The doctor put a proposal forward. She was being requested to help a couple carry their baby.

Sharon says this was an extraordinary meeting. Although she had been at the centre before, it was to donate her ovary but not carry another woman’s baby to term.

Would she agree to carry a pregnancy on their behalf since the wife had failed to carry a pregnancy to the end?

“It took me about a month to think about it before I signed the papers,” says Sharon. “I asked myself several questions but because I was a single mother, I told myself I was doing it for my child.”

When she finally made up her mind to do it, a fee of at least Shs7 million was agreed upon and the 26-year-old joined a growing list of young women between the age of 18 and 30 years who are renting out their wombs to carry other people’s pregnancies.

An agreement was drawn up stipulating the fee and that she would hand over the baby to the couple in the delivery room.
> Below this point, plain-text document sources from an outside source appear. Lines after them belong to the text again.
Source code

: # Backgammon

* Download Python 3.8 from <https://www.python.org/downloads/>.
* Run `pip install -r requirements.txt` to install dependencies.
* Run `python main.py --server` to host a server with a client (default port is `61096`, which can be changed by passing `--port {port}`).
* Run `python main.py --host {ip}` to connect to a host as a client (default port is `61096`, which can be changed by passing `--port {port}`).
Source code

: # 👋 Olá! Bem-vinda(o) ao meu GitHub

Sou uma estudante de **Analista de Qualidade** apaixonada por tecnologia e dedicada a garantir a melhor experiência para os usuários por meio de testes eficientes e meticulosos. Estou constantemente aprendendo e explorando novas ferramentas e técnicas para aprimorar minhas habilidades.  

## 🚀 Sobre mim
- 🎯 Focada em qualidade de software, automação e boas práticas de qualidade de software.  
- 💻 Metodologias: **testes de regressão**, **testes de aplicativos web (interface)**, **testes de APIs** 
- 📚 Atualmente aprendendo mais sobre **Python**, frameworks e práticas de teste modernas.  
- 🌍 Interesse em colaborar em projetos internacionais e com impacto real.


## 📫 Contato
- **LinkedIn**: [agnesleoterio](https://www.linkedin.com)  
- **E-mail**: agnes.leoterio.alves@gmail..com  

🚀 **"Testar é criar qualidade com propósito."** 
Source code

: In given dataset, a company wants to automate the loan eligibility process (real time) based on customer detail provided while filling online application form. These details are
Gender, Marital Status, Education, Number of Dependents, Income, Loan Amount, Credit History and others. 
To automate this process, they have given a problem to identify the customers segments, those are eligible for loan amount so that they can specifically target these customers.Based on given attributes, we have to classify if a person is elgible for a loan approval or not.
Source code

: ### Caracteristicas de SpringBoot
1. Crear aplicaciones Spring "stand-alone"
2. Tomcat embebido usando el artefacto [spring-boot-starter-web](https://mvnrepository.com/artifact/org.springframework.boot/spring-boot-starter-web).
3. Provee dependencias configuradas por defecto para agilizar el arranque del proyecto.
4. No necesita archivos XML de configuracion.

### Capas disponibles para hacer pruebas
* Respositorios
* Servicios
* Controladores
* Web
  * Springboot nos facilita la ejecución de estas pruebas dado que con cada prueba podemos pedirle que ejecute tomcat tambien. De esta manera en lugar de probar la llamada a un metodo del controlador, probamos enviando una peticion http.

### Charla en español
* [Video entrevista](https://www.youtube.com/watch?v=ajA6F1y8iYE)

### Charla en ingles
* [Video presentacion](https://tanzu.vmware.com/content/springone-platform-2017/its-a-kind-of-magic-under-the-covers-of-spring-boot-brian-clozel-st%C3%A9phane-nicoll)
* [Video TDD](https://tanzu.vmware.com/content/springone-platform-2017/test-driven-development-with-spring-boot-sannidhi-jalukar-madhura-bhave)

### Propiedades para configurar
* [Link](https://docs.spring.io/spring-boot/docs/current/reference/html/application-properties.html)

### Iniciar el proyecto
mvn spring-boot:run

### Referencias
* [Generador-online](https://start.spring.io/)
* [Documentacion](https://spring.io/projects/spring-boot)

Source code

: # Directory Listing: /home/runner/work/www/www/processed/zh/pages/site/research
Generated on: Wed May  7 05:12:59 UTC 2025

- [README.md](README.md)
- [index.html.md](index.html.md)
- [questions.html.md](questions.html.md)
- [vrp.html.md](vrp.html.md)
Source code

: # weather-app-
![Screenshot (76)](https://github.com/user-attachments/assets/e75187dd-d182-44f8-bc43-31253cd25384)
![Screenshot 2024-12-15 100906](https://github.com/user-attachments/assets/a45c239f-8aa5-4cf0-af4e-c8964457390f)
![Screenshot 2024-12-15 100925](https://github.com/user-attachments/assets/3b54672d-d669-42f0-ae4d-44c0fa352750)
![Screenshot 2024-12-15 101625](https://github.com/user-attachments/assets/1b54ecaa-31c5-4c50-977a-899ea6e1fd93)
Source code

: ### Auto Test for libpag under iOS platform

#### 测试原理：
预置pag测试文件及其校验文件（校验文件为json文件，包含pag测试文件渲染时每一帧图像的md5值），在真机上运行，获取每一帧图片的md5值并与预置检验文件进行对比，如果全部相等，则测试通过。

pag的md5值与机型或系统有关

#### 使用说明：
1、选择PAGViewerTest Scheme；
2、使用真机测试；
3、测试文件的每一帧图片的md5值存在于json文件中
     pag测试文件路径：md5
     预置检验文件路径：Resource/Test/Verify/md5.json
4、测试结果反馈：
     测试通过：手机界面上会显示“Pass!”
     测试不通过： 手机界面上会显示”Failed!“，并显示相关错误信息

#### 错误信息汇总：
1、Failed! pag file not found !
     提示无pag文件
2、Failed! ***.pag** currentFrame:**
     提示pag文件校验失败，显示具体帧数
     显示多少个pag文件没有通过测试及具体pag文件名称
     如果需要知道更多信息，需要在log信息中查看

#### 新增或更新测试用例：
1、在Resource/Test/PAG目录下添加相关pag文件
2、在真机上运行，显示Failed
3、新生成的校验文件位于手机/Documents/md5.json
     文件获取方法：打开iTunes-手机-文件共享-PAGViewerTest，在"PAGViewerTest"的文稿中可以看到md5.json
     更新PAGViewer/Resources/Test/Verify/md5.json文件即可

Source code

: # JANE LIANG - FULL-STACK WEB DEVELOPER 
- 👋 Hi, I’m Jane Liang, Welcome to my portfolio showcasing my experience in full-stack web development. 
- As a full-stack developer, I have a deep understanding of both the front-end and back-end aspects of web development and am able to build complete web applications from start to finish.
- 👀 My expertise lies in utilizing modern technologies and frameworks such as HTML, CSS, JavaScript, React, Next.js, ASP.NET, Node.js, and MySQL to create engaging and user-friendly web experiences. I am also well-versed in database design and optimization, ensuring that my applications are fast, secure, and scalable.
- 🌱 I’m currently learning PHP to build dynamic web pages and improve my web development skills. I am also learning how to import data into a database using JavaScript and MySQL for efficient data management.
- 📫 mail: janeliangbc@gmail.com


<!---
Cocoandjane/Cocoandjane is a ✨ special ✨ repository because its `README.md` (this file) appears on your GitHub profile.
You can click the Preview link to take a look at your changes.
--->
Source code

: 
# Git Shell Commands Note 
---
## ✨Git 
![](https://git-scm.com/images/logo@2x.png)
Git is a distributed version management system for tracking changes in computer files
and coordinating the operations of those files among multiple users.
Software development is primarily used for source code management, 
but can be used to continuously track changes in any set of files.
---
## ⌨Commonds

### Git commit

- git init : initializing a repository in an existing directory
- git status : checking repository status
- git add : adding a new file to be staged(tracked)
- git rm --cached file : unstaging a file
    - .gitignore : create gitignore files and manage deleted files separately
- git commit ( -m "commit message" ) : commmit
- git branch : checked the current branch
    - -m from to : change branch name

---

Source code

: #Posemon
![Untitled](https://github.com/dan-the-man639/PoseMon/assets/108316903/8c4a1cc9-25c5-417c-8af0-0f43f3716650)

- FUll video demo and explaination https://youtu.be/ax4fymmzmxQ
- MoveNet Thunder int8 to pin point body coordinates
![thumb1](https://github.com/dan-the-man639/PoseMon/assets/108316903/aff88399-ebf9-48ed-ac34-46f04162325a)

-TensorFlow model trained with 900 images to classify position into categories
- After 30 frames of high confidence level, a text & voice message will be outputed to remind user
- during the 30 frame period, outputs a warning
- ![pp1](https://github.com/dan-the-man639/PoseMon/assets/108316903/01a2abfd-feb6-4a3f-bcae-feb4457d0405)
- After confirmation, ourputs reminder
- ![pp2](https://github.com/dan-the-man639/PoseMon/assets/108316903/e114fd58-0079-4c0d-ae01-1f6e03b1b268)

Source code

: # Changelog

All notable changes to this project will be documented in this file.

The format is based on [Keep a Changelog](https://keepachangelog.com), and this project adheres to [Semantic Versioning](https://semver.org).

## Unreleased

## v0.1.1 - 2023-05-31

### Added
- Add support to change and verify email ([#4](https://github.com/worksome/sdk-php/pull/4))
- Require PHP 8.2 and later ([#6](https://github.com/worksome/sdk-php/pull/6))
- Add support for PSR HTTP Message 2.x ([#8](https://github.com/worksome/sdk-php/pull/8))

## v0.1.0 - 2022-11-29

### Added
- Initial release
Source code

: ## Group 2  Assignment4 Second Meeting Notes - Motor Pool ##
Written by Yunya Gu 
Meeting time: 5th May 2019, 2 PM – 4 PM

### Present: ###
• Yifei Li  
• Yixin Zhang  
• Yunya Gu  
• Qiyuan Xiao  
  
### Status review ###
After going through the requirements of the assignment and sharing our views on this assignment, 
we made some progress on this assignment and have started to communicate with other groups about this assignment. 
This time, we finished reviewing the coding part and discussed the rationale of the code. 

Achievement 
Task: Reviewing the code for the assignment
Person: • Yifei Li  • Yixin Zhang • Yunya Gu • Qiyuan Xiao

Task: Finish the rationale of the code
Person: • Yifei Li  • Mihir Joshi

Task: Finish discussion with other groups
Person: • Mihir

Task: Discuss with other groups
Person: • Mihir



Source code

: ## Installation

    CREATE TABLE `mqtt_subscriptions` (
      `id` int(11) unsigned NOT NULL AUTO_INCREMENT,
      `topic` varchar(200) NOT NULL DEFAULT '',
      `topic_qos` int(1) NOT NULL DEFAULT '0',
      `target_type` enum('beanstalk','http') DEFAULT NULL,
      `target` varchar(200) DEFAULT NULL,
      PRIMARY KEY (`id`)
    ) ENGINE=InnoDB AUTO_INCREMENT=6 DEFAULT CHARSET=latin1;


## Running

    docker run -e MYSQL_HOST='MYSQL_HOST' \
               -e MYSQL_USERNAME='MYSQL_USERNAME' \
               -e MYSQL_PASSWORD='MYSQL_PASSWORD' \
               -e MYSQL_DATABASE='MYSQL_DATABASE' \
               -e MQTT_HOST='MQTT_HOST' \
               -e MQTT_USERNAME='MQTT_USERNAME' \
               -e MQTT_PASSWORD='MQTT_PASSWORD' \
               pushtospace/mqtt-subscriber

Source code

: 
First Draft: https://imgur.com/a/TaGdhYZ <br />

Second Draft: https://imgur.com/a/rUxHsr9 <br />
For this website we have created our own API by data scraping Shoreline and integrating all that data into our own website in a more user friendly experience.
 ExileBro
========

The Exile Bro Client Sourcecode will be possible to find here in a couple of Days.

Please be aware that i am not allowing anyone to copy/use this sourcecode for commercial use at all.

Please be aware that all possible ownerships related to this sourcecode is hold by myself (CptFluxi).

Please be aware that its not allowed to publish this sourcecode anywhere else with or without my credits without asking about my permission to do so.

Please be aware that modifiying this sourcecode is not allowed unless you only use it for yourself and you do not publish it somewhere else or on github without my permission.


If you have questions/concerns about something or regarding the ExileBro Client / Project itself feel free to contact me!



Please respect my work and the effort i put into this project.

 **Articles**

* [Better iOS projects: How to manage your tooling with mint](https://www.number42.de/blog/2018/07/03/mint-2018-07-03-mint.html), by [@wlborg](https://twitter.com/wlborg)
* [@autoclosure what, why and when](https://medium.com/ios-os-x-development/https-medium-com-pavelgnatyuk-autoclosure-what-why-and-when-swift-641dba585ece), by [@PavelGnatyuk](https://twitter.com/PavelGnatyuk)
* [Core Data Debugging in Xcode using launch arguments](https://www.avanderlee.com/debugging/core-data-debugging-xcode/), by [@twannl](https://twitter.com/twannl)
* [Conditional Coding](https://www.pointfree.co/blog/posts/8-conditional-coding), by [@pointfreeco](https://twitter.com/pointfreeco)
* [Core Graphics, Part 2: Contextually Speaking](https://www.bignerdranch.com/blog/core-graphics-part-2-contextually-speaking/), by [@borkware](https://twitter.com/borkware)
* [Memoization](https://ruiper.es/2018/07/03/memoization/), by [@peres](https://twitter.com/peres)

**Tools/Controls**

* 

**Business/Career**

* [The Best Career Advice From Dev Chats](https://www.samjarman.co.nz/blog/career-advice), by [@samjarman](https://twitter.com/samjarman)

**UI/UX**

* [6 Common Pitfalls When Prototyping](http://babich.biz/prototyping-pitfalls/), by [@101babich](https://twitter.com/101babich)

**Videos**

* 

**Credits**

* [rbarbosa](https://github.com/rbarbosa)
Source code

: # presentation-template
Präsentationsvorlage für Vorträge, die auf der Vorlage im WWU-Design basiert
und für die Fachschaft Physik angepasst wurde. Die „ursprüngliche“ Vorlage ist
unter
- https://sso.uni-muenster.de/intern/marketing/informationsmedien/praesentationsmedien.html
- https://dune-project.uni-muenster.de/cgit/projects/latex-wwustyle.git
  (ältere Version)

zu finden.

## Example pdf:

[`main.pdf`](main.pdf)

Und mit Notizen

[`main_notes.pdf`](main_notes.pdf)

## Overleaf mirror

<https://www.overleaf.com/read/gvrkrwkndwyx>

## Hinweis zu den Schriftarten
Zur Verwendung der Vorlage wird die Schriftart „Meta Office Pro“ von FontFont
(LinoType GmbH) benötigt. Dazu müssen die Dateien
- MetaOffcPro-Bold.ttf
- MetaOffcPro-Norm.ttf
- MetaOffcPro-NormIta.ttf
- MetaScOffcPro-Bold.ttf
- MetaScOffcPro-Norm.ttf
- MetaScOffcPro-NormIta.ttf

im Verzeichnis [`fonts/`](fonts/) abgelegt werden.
Shs600, 000 would be paid monthly and the fee of Shs7 million would be paid after delivery and hand-over of the baby.

The trend which is seen as a solution in developed countries for infertile women seeking to have their own children, is increasingly gaining acceptance in Uganda.

In the past five years, more than 30 couples have commissioned other women to carry their pregnancy for them at several fertility centers and hospitals that offer the service in Kampala.

Also growing is the number of men engaging in an emerging business of donating sperms.

According to Sharon, she was introduced to the business by a friend who told her about the programme at Kampala Women’s Fertility Hospital in Bukoto.

At the centre, she was informed of a programme to help woman who could not conceive or carry pregnancy to term due to medical complication but are ready to part with some money to have someone perform the task.
“When I heard about it, I said it’s okay. If it is just coming to carry for someone a baby, I can do that,” she narrates.

The tall slender, woman recollects that when she first enrolled as an egg donor in 2009, she donated eggs twice that year and she was asked to graduate into a surrogate mother.

“The doctors said they would help me and I decided that if it was just about helping somebody carry a baby, there was no harm,” she says.
To date, the sweetness of the money from the business has made Sharon be a surrogate twice.

According to Arnold Ssali, a doctor at the fertility centre, they carry out scanning and screening to ascertain the candidate surrogate mother’s medical history.

“We evaluate their general health, mentally and their medical history because it is not easy for somebody to carry another person’s pregnancy,” he says.

“They are also counselled to help them understand the task ahead so they have to be mentally competent so as not to harm the baby.”


The pregnancy
Surrogacy is an agreement in which a woman carries and delivers a child for another person or couple.
The procedure involves the retrieval of eggs from the woman who is unable to carry the baby. The eggs are then fertilised in a laboratory using the husband’s or partner’s sperm.

The resulting embryo is then transferred into the surrogate host’s womb to conceive and carry the pregnancy to term.

Once the child is delivered, the surrogate host hands it over to the commissioning couple guided by terms of a contract signed between the two parties.

Sharon narrates that after the implant was successful, she shifted from her place in Kawala to Kasubi for fear of what the neighbours and other relatives would say. She stayed at her sister’s place for the nine months but only revealed to her sister about the surrogacy at eight months of pregnancy.
Luckily for her, the sister kept the secret.
At nine months, she was induced and underwent a caesarean-section. “By the time I woke up, the baby and the couple were gone.”

The hospital then handed her the fee and she went back home.
“I was paid Shs600,000 monthly and when I gave birth; I was given Shs7 million immediately. I have no regrets because my life has improved. My child is in a good school, and my shop generates at least, between Shs50,000 and Shs100, 000 per day,” she says.

Compiled by Stephen Otage

*Name changed for legal and privacy reasons.